Boy George lors de l’Eurovision en mai 2026. Photo Tobias Schwarz/AFP/Archives
Le chanteur britannique Boy George ne montera finalement pas sur scène début août à Londres pour plusieurs représentations de l’opéra-rock Jesus Christ Superstar, après une polémique suscitée par la sortie de sa dernière chanson pro-Israël, We Will Dance Again, a annoncé son manager.
« George n’a jamais eu peur de défendre ses opinions personnelles et je l’ai toujours respecté pour cela. Mais je crois qu’il est de ma responsabilité de prendre des décisions dans le meilleur intérêt de mon artiste, tout en témoignant également du respect aux autres », a indiqué Paul Kemsley dans un message publié jeudi soir sur Instagram. « Après mûre réflexion, j’ai décidé, en ma qualité de manager de Boy George, qu’il ne se produirait plus dans Jesus Christ Superstar, au London Palladium », a-t-il déclaré.
Boy George devait monter sur scène du 3 au 15 août.

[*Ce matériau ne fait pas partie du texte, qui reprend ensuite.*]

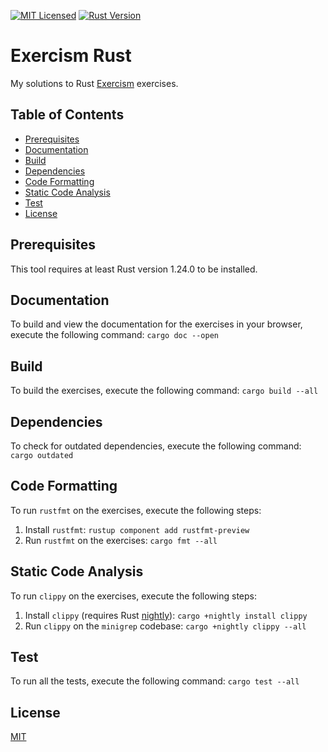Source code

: [![MIT Licensed](https://img.shields.io/badge/license-MIT-blue.svg)](https://github.com/jeremy-miller/exercism-rust/blob/master/LICENSE)
[![Rust Version](https://img.shields.io/badge/Rust-1.24.0-blue.svg)]()

# Exercism Rust
My solutions to Rust [Exercism](http://exercism.io/languages/rust/exercises) exercises.

## Table of Contents
- [Prerequisites](#prerequisites)
- [Documentation](#documentation)
- [Build](#build)
- [Dependencies](#dependencies)
- [Code Formatting](#code-formatting)
- [Static Code Analysis](#static-code-analysis)
- [Test](#test)
- [License](#license)

## Prerequisites
This tool requires at least Rust version 1.24.0 to be installed.

## Documentation
To build and view the documentation for the exercises in your browser, execute the following command:
```cargo doc --open```

## Build
To build the exercises, execute the following command:
```cargo build --all```

## Dependencies
To check for outdated dependencies, execute the following command:
```cargo outdated```

## Code Formatting
To run `rustfmt` on the exercises, execute the following steps:

1. Install `rustfmt`: ```rustup component add rustfmt-preview```
2. Run `rustfmt` on the exercises: ```cargo fmt --all```

## Static Code Analysis
To run `clippy` on the exercises, execute the following steps:

1. Install `clippy` (requires Rust [nightly](https://github.com/rust-lang-nursery/rustup.rs#working-with-nightly-rust)): ```cargo +nightly install clippy```
2. Run `clippy` on the `minigrep` codebase: ```cargo +nightly clippy --all```

## Test
To run all the tests, execute the following command:
```cargo test --all```

## License
[MIT](https://github.com/jeremy-miller/exercism-rust/blob/master/LICENSE)
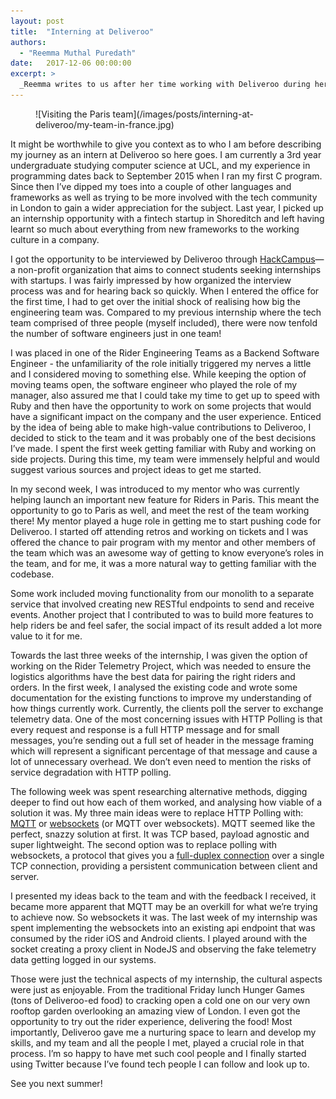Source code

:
 ```yaml
---
layout: post
title:  "Interning at Deliveroo"
authors:
  - "Reemma Muthal Puredath"
date:   2017-12-06 00:00:00
excerpt: >
  _Reemma writes to us after her time working with Deliveroo during her internship to tell us about her impressions of the company, her team, and what she accomplished with us over the Summer._
---
```


<figure>
![Visiting the Paris team](/images/posts/interning-at-deliveroo/my-team-in-france.jpg)
</figure>

It might be worthwhile to give you context as to who I am before describing my journey as an intern at Deliveroo so here goes. I am currently a 3rd year undergraduate studying computer science at UCL, and my experience in programming dates back to September 2015 when I ran my first C program. Since then I’ve dipped my toes into a couple of other languages and frameworks as well as trying to be more involved with the tech community in London to gain a wider appreciation for the subject. Last year, I picked up an internship opportunity with a fintech startup in Shoreditch and left having learnt so much about everything from new frameworks to the working culture in a company.

I got the opportunity to be interviewed by Deliveroo through [HackCampus](https://www.hackcampus.io/)— a non-profit organization that aims to connect students seeking internships with startups. I was fairly impressed by how organized the interview process was and for hearing back so quickly. When I entered the office for the first time, I had to get over the initial shock of realising how big the engineering team was. Compared to my previous internship where the tech team comprised of three people (myself included), there were now tenfold the number of software engineers just in one team!

I was placed in one of the Rider Engineering Teams as a Backend Software Engineer - the unfamiliarity of the role initially triggered my nerves a little and I considered moving to something else. While keeping the option of moving teams open, the software engineer who played the role of my manager, also assured me that I could take my time to get up to speed with Ruby and then have the opportunity to work on some projects that would have a significant impact on the company and the user experience. Enticed by the idea of being able to make high-value contributions to Deliveroo, I decided to stick to the team and it was probably one of the best decisions I’ve made. I spent the first week getting familiar with Ruby and working on side projects. During this time, my team were immensely helpful and would suggest various sources and project ideas to get me started.

In my second week, I was introduced to my mentor who was currently helping launch an important new feature for Riders in Paris. This meant the opportunity to go to Paris as well, and meet the rest of the team working there! My mentor played a huge role in getting me to start pushing code for Deliveroo. I started off attending retros and working on tickets and I was offered the chance to pair program with my mentor and other members of the team which was an awesome way of getting to know everyone’s roles in the team, and for me, it was a more natural way to getting familiar with the codebase.

Some work included moving functionality from our monolith to a separate service that involved creating new RESTful endpoints to send and receive events. Another project that I contributed to was to build more features to help riders be and feel safer, the social impact of its result added a lot more value to it for me.

Towards the last three weeks of the internship, I was given the option of working on the Rider Telemetry Project, which was needed to ensure the logistics algorithms have the best data for pairing the right riders and orders. In the first week, I analysed the existing code and wrote some documentation for the existing functions to improve my understanding of how things currently work. Currently, the clients poll the server to exchange telemetry data. One of the most concerning issues with HTTP Polling is that every request and response is a full HTTP message and for small messages, you’re sending out a full set of header in the message framing which will represent a significant percentage of that message and cause a lot of unnecessary overhead. We don’t even need to mention the risks of service degradation with HTTP polling.

The following week was spent researching alternative methods, digging deeper to find out how each of them worked, and analysing how viable of a solution it was. My three main ideas were to replace HTTP Polling with: [MQTT](http://mqtt.org/) or [websockets](https://en.wikipedia.org/wiki/WebSocket) (or MQTT over websockets). MQTT seemed like the perfect, snazzy solution at first. It was TCP based, payload agnostic and super lightweight. The second option was to replace polling with websockets, a protocol that gives you a [full-duplex connection](https://en.wikipedia.org/wiki/Duplex_(telecommunications)#Full_duplex) over a single TCP connection, providing a persistent communication between client and server.

I presented my ideas back to the team and with the feedback I received, it became more apparent that MQTT may be an overkill for what we’re trying to achieve now. So websockets it was. The last week of my internship was spent implementing the websockets into an existing api endpoint that was consumed by the rider iOS and Android clients. I played around with the socket creating a proxy client in NodeJS and observing the fake telemetry data getting logged in our systems.

Those were just the technical aspects of my internship, the cultural aspects were just as enjoyable. From the traditional Friday lunch Hunger Games (tons of Deliveroo-ed food) to cracking open a cold one on our very own rooftop garden overlooking an amazing view of London. I even got the opportunity to try out the rider experience, delivering the food! Most importantly, Deliveroo gave me a nurturing space to learn and develop my skills, and my team and all the people I met, played a crucial role in that process. I’m so happy to have met such cool people and I finally started using Twitter because I’ve found tech people I can follow and look up to.

See you next summer!
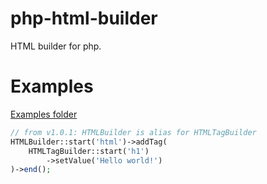 # php-html-builder
HTML builder for php.

# Examples
[Examples folder](https://github.com/GDenisC/php-html-builder/tree/main/examples)

```php
// from v1.0.1: HTMLBuilder is alias for HTMLTagBuilder
HTMLBuilder::start('html')->addTag(
    HTMLTagBuilder::start('h1')
        ->setValue('Hello world!')
)->end();
```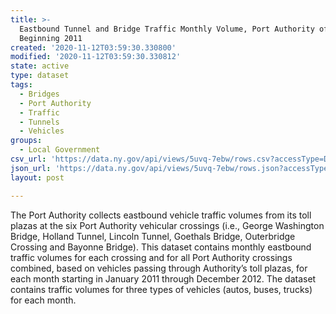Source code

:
 ```yaml
---
title: >-
  Eastbound Tunnel and Bridge Traffic Monthly Volume, Port Authority of NY NJ 
  Beginning 2011
created: '2020-11-12T03:59:30.330800'
modified: '2020-11-12T03:59:30.330812'
state: active
type: dataset
tags:
  - Bridges
  - Port Authority
  - Traffic
  - Tunnels
  - Vehicles
groups:
  - Local Government
csv_url: 'https://data.ny.gov/api/views/5uvq-7ebw/rows.csv?accessType=DOWNLOAD'
json_url: 'https://data.ny.gov/api/views/5uvq-7ebw/rows.json?accessType=DOWNLOAD'
layout: post

---
```

The Port Authority collects eastbound vehicle traffic volumes from its toll plazas at the six Port Authority vehicular crossings (i.e., George Washington Bridge, Holland Tunnel, Lincoln Tunnel, Goethals Bridge, Outerbridge Crossing and Bayonne Bridge).  This dataset contains monthly eastbound traffic volumes for each crossing and for all Port Authority crossings combined, based on vehicles passing through Authority’s toll plazas, for each month starting in January 2011 through December 2012.  The dataset contains traffic volumes for three types of vehicles (autos, buses, trucks) for each month.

« Vous dites génocide, je dis guerre »
L’artiste britannique de 65 ans, ancien chanteur du groupe Culture Club, est au cœur d’une vive polémique après la mise en ligne, le 26 juillet sur X, d’une chanson intitulée We Will Dance Again, traduction du slogan « Od Nirkod », utilisé par les survivants du festival de musique Nova, théâtre du plus grand massacre perpétré lors de l’attaque du 7 octobre 2023 menée par le Hamas dans le sud d’Israël.
Sur un rythme reggae, le titre débute avec les paroles : « Vous dites génocide, je dis guerre / Quand on t’attaque, c’est à ça que sert l’armée. » Plus loin, il semble critiquer les prises de position d’autres artistes : « Vous condamnez les Juifs, avec une mémoire sélective / Des musiciens brandissent des drapeaux, bêlant comme des moutons. » Sa publication a été vue par plus de 5 millions de personnes et a suscité une avalanche de commentaires, mêlant remerciements et vives critiques.
Boy George n’a pas évoqué son retrait de Jesus Christ Superstar, mais, dans un message publié sur X jeudi soir, il a réagi à la polémique. « Peu importe ce que je pense ou ce que vous pensez. Quand allez-vous réaliser que vous ne faites RIEN ? C’est une putain de blague. Je finis même par me brouiller avec des amis juifs. Cette folie ne connaît pas de limites », a-t-il écrit.
Auparavant, il avait expliqué sur le réseau social Threads avoir composé ce titre après avoir visité l’exposition consacrée au massacre du festival Nova, et précisé que la chanson avait été écrite avec l’aide de l’intelligence artificielle. « J’accepte que beaucoup de gens soient en désaccord avec mon point de vue, mais c’est là tout l’intérêt de la démocratie, aussi imparfaite soit-elle ! », a-t-il ajouté.